A boa notícia, no entanto, deve ser analisada com cuidado. Isso porque a melhora não reflete uma tendência, dizem os pesquisadores. A implementação de serviços de saneamento básico podem não acompanhar o inchaço das cidades, o que resultaria numa nova reversão do quadro. Política local Segundo os pesquisadores responsáveis pelo estudo, a melhora na oferta de serviços de coleta e tratamento de esgoto não está necessariamente relacionada à classe social ou à riqueza da cidade. Florianópolis (SC), por exemplo, cidade com um dos maiores IDHs (Índice de Desenvolvimento Humano) do Brasil e conhecido destino turístico, tem déficit em saneamento (54,9%) maior do que capitais de estados notadamente mais pobres, como Rio Branco (AC, déficit de 49,82%), João Pessoa (PB, déficit de 53,38%) e Palmas (TO, déficit de 39,78%). A capital de Santa Catarina está em 17º lugar no ranking de déficit em capitais brasileiras e atrás de periferias do Rio de Janeiro, Minas Gerais, Bahia e Paraná.
A região metropolitana de Salvador é um bom exemplo de como a melhora nos serviços está diretamente ligada à ação do poder público local. Com a implementação do programa Baia Azul, responsável pela execução de obras e ações na área de coleta e tratamento de esgoto para os municípios da Grande Salvador, a taxa de acesso passou de 18,84% para 68,42% em apenas nove anos. A capital baiana é hoje, segundo o ranking do Trata Brasil, a segunda cidade com menor índice de déficit em saneamento (7,49%). “Não adianta a cidade ou o estado terem dinheiro se os recursos não são investidos na área”, diz Neri.
Assunto desagradável
A diferença na atenção dada por políticos e até pela população aos assuntos relativos a saneamento tem tudo a ver com o modo como o tema é encarado no país. Discussões sobre esgoto, fezes e doenças transmitidas pela falta de coleta e tratamento são geralmente evitadas. Seja porque são assuntos desagradáveis ou porque, no âmbito da política, não interessam aos tomadores de decisão. Os maiores impactados pela falta de saneamento no país são as crianças: entre 1 e 6 anos, crianças sem acesso à rede têm 22% mais chance de morrerem do que aquelas com acesso. Mulheres grávidas sem acesso à rede de esgoto também tem 22% a mais de chance de perderem seus filhos, segundo a 4ª pesquisa divulgada pelo Trata Brasil, no ano passado. “Saneamento não é um bom mote eleitoral”, diz o coordenador da FGV.

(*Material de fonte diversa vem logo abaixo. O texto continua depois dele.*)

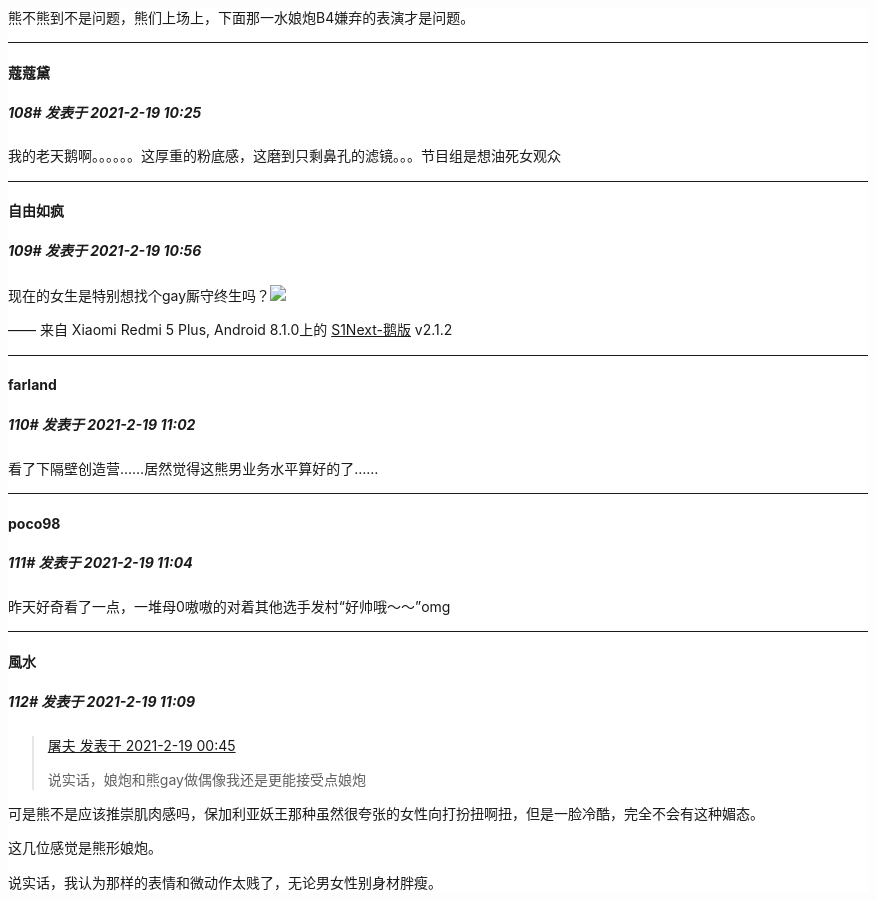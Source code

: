 
熊不熊到不是问题，熊们上场上，下面那一水娘炮B4嫌弃的表演才是问题。


-----

####  蔻蔻黛  
##### 108#       发表于 2021-2-19 10:25


我的老天鹅啊。。。。。。这厚重的粉底感，这磨到只剩鼻孔的滤镜。。。节目组是想油死女观众


-----

####  自由如疯  
##### 109#       发表于 2021-2-19 10:56


现在的女生是特别想找个gay厮守终生吗？<img src="https://static.saraba1st.com/image/smiley/face2017/003.png" referrerpolicy="no-referrer">

—— 来自 Xiaomi Redmi 5 Plus, Android 8.1.0上的 [S1Next-鹅版](https://github.com/ykrank/S1-Next/releases) v2.1.2


-----

####  farland  
##### 110#       发表于 2021-2-19 11:02


看了下隔壁创造营……居然觉得这熊男业务水平算好的了……


-----

####  poco98  
##### 111#       发表于 2021-2-19 11:04


昨天好奇看了一点，一堆母0嗷嗷的对着其他选手发村“好帅哦～～”omg


-----

####  風水  
##### 112#       发表于 2021-2-19 11:09


<blockquote><a href="httphttps://bbs.saraba1st.com/2b/forum.php?mod=redirect&amp;goto=findpost&amp;pid=50372101&amp;ptid=1988368" target="_blank">屠夫 发表于 2021-2-19 00:45</a>

说实话，娘炮和熊gay做偶像我还是更能接受点娘炮</blockquote>
可是熊不是应该推崇肌肉感吗，保加利亚妖王那种虽然很夸张的女性向打扮扭啊扭，但是一脸冷酷，完全不会有这种媚态。

这几位感觉是熊形娘炮。

说实话，我认为那样的表情和微动作太贱了，无论男女性别身材胖瘦。

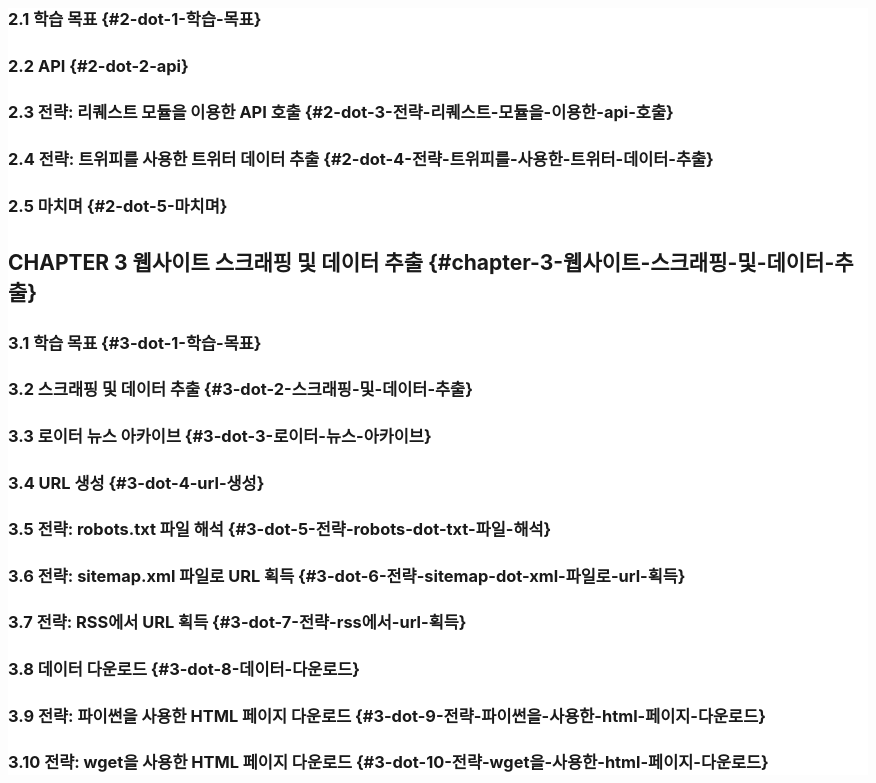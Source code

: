 
### 2.1 학습 목표 {#2-dot-1-학습-목표}


### 2.2 API {#2-dot-2-api}


### 2.3 전략: 리퀘스트 모듈을 이용한 API 호출 {#2-dot-3-전략-리퀘스트-모듈을-이용한-api-호출}


### 2.4 전략: 트위피를 사용한 트위터 데이터 추출 {#2-dot-4-전략-트위피를-사용한-트위터-데이터-추출}


### 2.5 마치며 {#2-dot-5-마치며}


## CHAPTER 3 웹사이트 스크래핑 및 데이터 추출 {#chapter-3-웹사이트-스크래핑-및-데이터-추출}


### 3.1 학습 목표 {#3-dot-1-학습-목표}


### 3.2 스크래핑 및 데이터 추출 {#3-dot-2-스크래핑-및-데이터-추출}


### 3.3 로이터 뉴스 아카이브 {#3-dot-3-로이터-뉴스-아카이브}


### 3.4 URL 생성 {#3-dot-4-url-생성}


### 3.5 전략: robots.txt 파일 해석 {#3-dot-5-전략-robots-dot-txt-파일-해석}


### 3.6 전략: sitemap.xml 파일로 URL 획득 {#3-dot-6-전략-sitemap-dot-xml-파일로-url-획득}


### 3.7 전략: RSS에서 URL 획득 {#3-dot-7-전략-rss에서-url-획득}


### 3.8 데이터 다운로드 {#3-dot-8-데이터-다운로드}


### 3.9 전략: 파이썬을 사용한 HTML 페이지 다운로드 {#3-dot-9-전략-파이썬을-사용한-html-페이지-다운로드}


### 3.10 전략: wget을 사용한 HTML 페이지 다운로드 {#3-dot-10-전략-wget을-사용한-html-페이지-다운로드}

Segundo Marcelo Neri e Raul Pinho, a criação do Ministério das Cidades em 2003 e a promulgação da lei do saneamento em 2007, que transferiu para municípios a responsabilidade pelo serviço, foram decisivos para a melhora apresentada nos últimos anos. O PAC também teve sua parcela de contribuição, dizem os pesquisadores. Mas muita coisa ainda precisa ser feita. Para que todos os brasileiros deixem de jogar seus esgotos diretamente no meio ambiente seriam necessários investimentos na ordem de 270 bilhões. O PAC previa a injeção de 40 bilhões no setor entre 2007 e 2010, mas, até agora, apenas 25 bilhões foram usados em contratações e apenas 15% deste valor foram executados.